Lo ideal es destinar al menos dos días al destino. Así tendrás margen ante cambios de clima, podrás descansar después del trayecto y disfrutar de algo más que la salida al mar. Una caminata por la playa, un baño en una cascada, una conversación con cocineras locales o un plato de pescado fresco preparado con recetas del territorio amplían el sentido del viaje.
Mantén una actitud flexible. Si el capitán decide cambiar el horario o cancelar una salida por seguridad, está cuidando de ti y de la tripulación. El mejor plan no es el que obliga al mar a cumplir una agenda, sino el que sabe adaptarse a él.
Viaja con respeto hacia la fauna y las comunidades
El avistamiento de ballenas es una oportunidad para comprender que el Pacífico no es un escenario vacío preparado para visitantes. Es hogar de comunidades afrodescendientes e indígenas, pescadores, familias, bosques, aves, tortugas y especies marinas que dependen de ecosistemas delicados.

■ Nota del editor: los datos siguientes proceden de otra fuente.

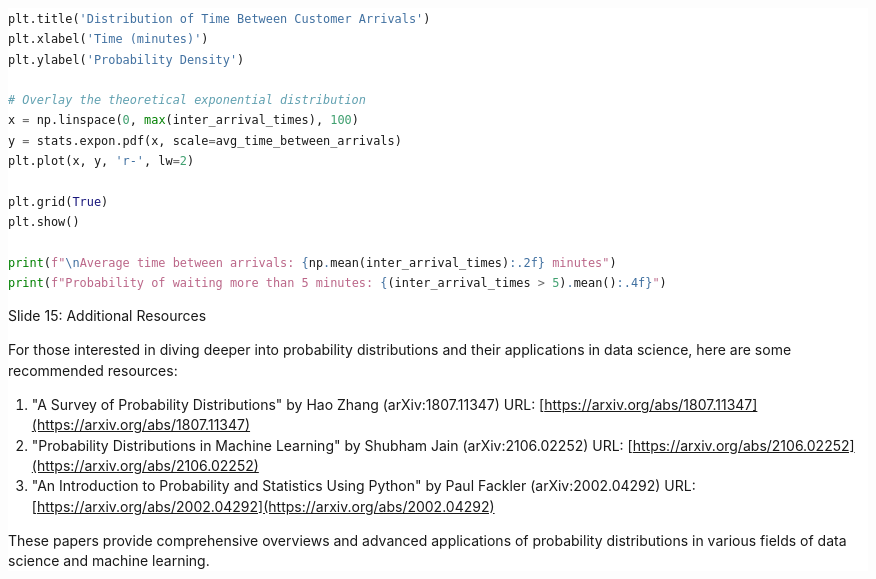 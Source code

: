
 ```python
plt.title('Distribution of Time Between Customer Arrivals')
plt.xlabel('Time (minutes)')
plt.ylabel('Probability Density')

# Overlay the theoretical exponential distribution
x = np.linspace(0, max(inter_arrival_times), 100)
y = stats.expon.pdf(x, scale=avg_time_between_arrivals)
plt.plot(x, y, 'r-', lw=2)

plt.grid(True)
plt.show()

print(f"\nAverage time between arrivals: {np.mean(inter_arrival_times):.2f} minutes")
print(f"Probability of waiting more than 5 minutes: {(inter_arrival_times > 5).mean():.4f}")
```

Slide 15: Additional Resources

For those interested in diving deeper into probability distributions and their applications in data science, here are some recommended resources:

1. "A Survey of Probability Distributions" by Hao Zhang (arXiv:1807.11347) URL: [https://arxiv.org/abs/1807.11347](https://arxiv.org/abs/1807.11347)
2. "Probability Distributions in Machine Learning" by Shubham Jain (arXiv:2106.02252) URL: [https://arxiv.org/abs/2106.02252](https://arxiv.org/abs/2106.02252)
3. "An Introduction to Probability and Statistics Using Python" by Paul Fackler (arXiv:2002.04292) URL: [https://arxiv.org/abs/2002.04292](https://arxiv.org/abs/2002.04292)

These papers provide comprehensive overviews and advanced applications of probability distributions in various fields of data science and machine learning.

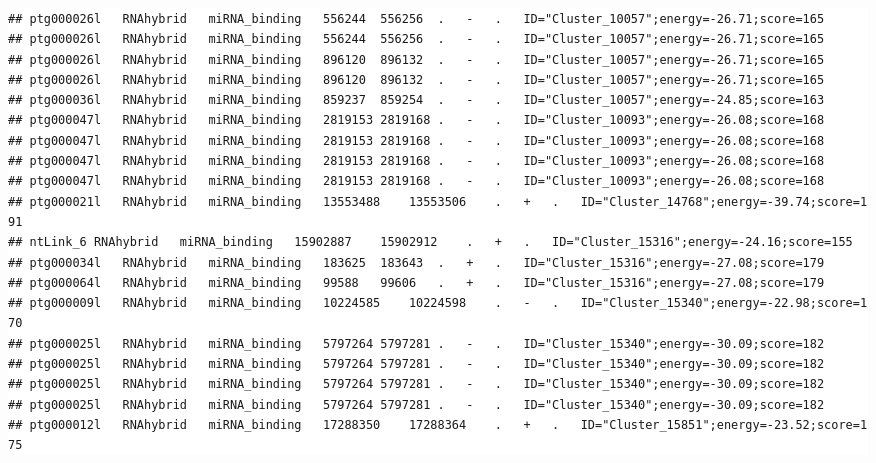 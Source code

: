     ## ptg000026l   RNAhybrid   miRNA_binding   556244  556256  .   -   .   ID="Cluster_10057";energy=-26.71;score=165
    ## ptg000026l   RNAhybrid   miRNA_binding   556244  556256  .   -   .   ID="Cluster_10057";energy=-26.71;score=165
    ## ptg000026l   RNAhybrid   miRNA_binding   896120  896132  .   -   .   ID="Cluster_10057";energy=-26.71;score=165
    ## ptg000026l   RNAhybrid   miRNA_binding   896120  896132  .   -   .   ID="Cluster_10057";energy=-26.71;score=165
    ## ptg000036l   RNAhybrid   miRNA_binding   859237  859254  .   -   .   ID="Cluster_10057";energy=-24.85;score=163
    ## ptg000047l   RNAhybrid   miRNA_binding   2819153 2819168 .   -   .   ID="Cluster_10093";energy=-26.08;score=168
    ## ptg000047l   RNAhybrid   miRNA_binding   2819153 2819168 .   -   .   ID="Cluster_10093";energy=-26.08;score=168
    ## ptg000047l   RNAhybrid   miRNA_binding   2819153 2819168 .   -   .   ID="Cluster_10093";energy=-26.08;score=168
    ## ptg000047l   RNAhybrid   miRNA_binding   2819153 2819168 .   -   .   ID="Cluster_10093";energy=-26.08;score=168
    ## ptg000021l   RNAhybrid   miRNA_binding   13553488    13553506    .   +   .   ID="Cluster_14768";energy=-39.74;score=191
    ## ntLink_6 RNAhybrid   miRNA_binding   15902887    15902912    .   +   .   ID="Cluster_15316";energy=-24.16;score=155
    ## ptg000034l   RNAhybrid   miRNA_binding   183625  183643  .   +   .   ID="Cluster_15316";energy=-27.08;score=179
    ## ptg000064l   RNAhybrid   miRNA_binding   99588   99606   .   +   .   ID="Cluster_15316";energy=-27.08;score=179
    ## ptg000009l   RNAhybrid   miRNA_binding   10224585    10224598    .   -   .   ID="Cluster_15340";energy=-22.98;score=170
    ## ptg000025l   RNAhybrid   miRNA_binding   5797264 5797281 .   -   .   ID="Cluster_15340";energy=-30.09;score=182
    ## ptg000025l   RNAhybrid   miRNA_binding   5797264 5797281 .   -   .   ID="Cluster_15340";energy=-30.09;score=182
    ## ptg000025l   RNAhybrid   miRNA_binding   5797264 5797281 .   -   .   ID="Cluster_15340";energy=-30.09;score=182
    ## ptg000025l   RNAhybrid   miRNA_binding   5797264 5797281 .   -   .   ID="Cluster_15340";energy=-30.09;score=182
    ## ptg000012l   RNAhybrid   miRNA_binding   17288350    17288364    .   +   .   ID="Cluster_15851";energy=-23.52;score=175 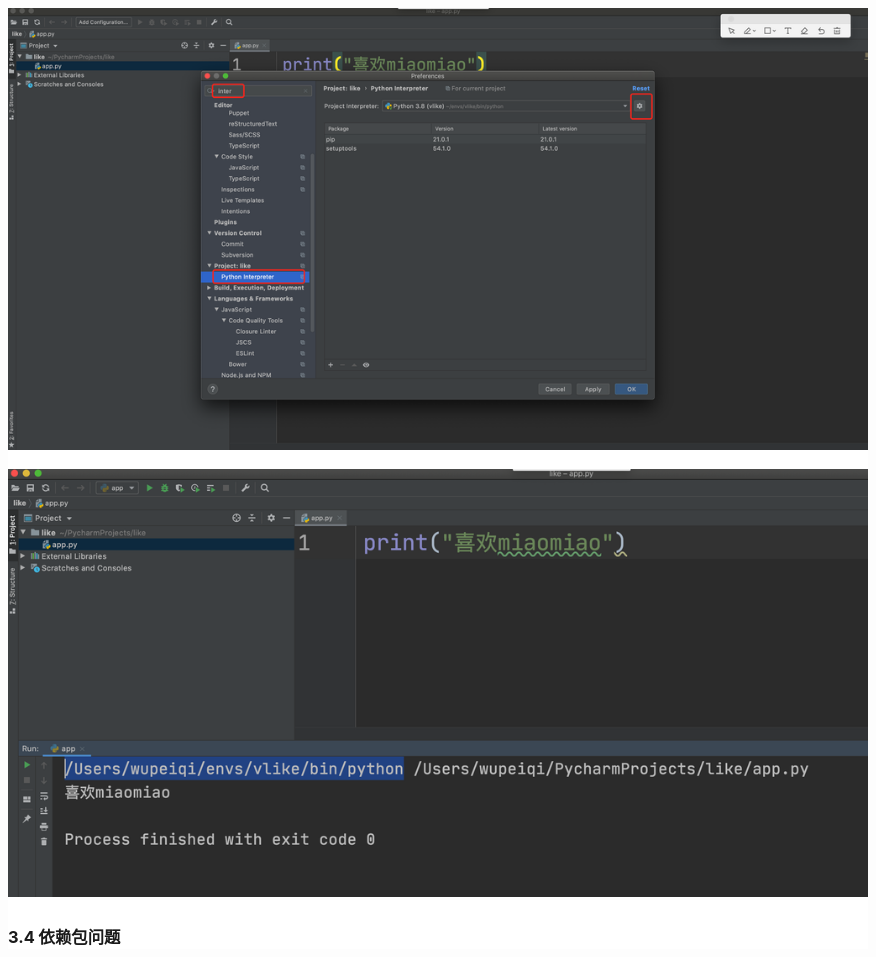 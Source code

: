 ![image-20210307112809037](assets/image-20210307112809037.png)

![image-20210307112837386](assets/image-20210307112837386.png)





### 3.4 依赖包问题
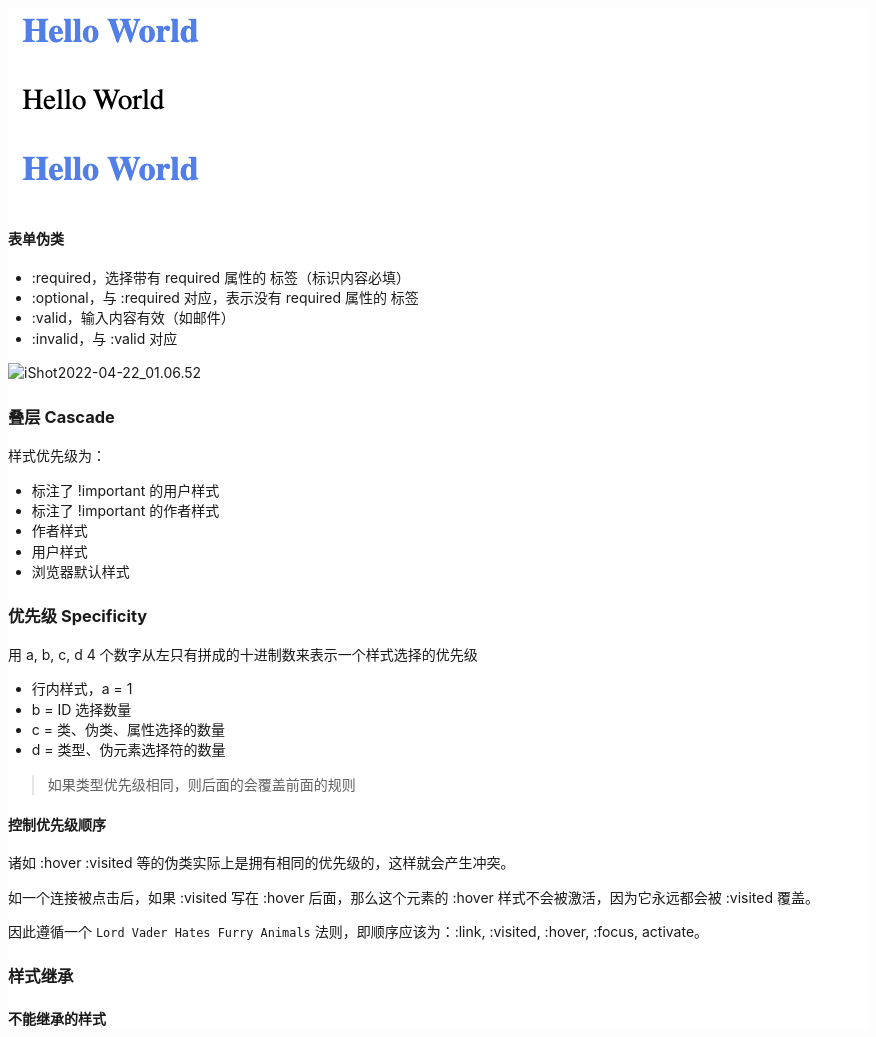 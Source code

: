 ![image-20220422005545912](../.gitbook/assets/image-20220422005545912.png)

#### 表单伪类

* :required，选择带有 required 属性的  标签（标识内容必填）
* :optional，与 :required 对应，表示没有 required 属性的  标签
* :valid，输入内容有效（如邮件）
* :invalid，与 :valid 对应

![iShot2022-04-22\_01.06.52](../.gitbook/assets/iShot2022-04-22\_01.06.52.gif)

### 叠层 Cascade

样式优先级为：

* 标注了 !important 的用户样式
* 标注了 !important 的作者样式
* 作者样式
* 用户样式
* 浏览器默认样式

### 优先级 Specificity

用 a, b, c, d 4 个数字从左只有拼成的十进制数来表示一个样式选择的优先级

* 行内样式，a = 1
* b = ID 选择数量
* c = 类、伪类、属性选择的数量
* d = 类型、伪元素选择符的数量

> 如果类型优先级相同，则后面的会覆盖前面的规则

#### 控制优先级顺序

诸如 :hover :visited 等的伪类实际上是拥有相同的优先级的，这样就会产生冲突。

如一个连接被点击后，如果 :visited 写在 :hover 后面，那么这个元素的 :hover 样式不会被激活，因为它永远都会被 :visited 覆盖。

因此遵循一个 `Lord Vader Hates Furry Animals` 法则，即顺序应该为：:link, :visited, :hover, :focus, activate。

### 样式继承

#### 不能继承的样式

Reduce al máximo los residuos, evita plásticos de un solo uso y no dejes nada en playas o senderos. Pide permiso antes de fotografiar a las personas, compra artesanías y servicios de forma justa, y escucha las recomendaciones de quienes conocen el territorio desde siempre. La hospitalidad se agradece con curiosidad genuina y respeto, no con prisas ni exigencias de turismo convencional.
Si viajas con niños, comparte con ellos por qué no se grita, no se golpea la borda y no se intenta llamar la atención de los animales. Convertir la salida en una experiencia de aprendizaje hace que el recuerdo dure mucho más que cualquier foto.
Qué esperar cuando aparezcan las ballenas
A veces el primer aviso es un chorro de aire y vapor en el horizonte. Otras, un guía detecta una aleta dorsal, un salto lejano o el golpe de una cola contra el agua. Puede que observes una madre protegiendo a su cría, varios adultos desplazándose juntos o un salto que sucede tan rápido que deja a toda la lancha en silencio.
También puede haber largos momentos de espera. No los vivas como tiempo perdido. Mira las aves marinas, siente la escala de la bahía y escucha las historias del equipo local. La paciencia es parte del avistamiento, y precisamente por eso cada aparición se siente tan especial.
Planear bien te permitirá llegar con la expectativa adecuada: no controlar el encuentro, sino estar preparado para recibirlo. Cuando una ballena aparece libre ante ti, el mejor recuerdo no es haber estado más cerca, sino saber que tu viaje respetó la distancia que ella necesitaba.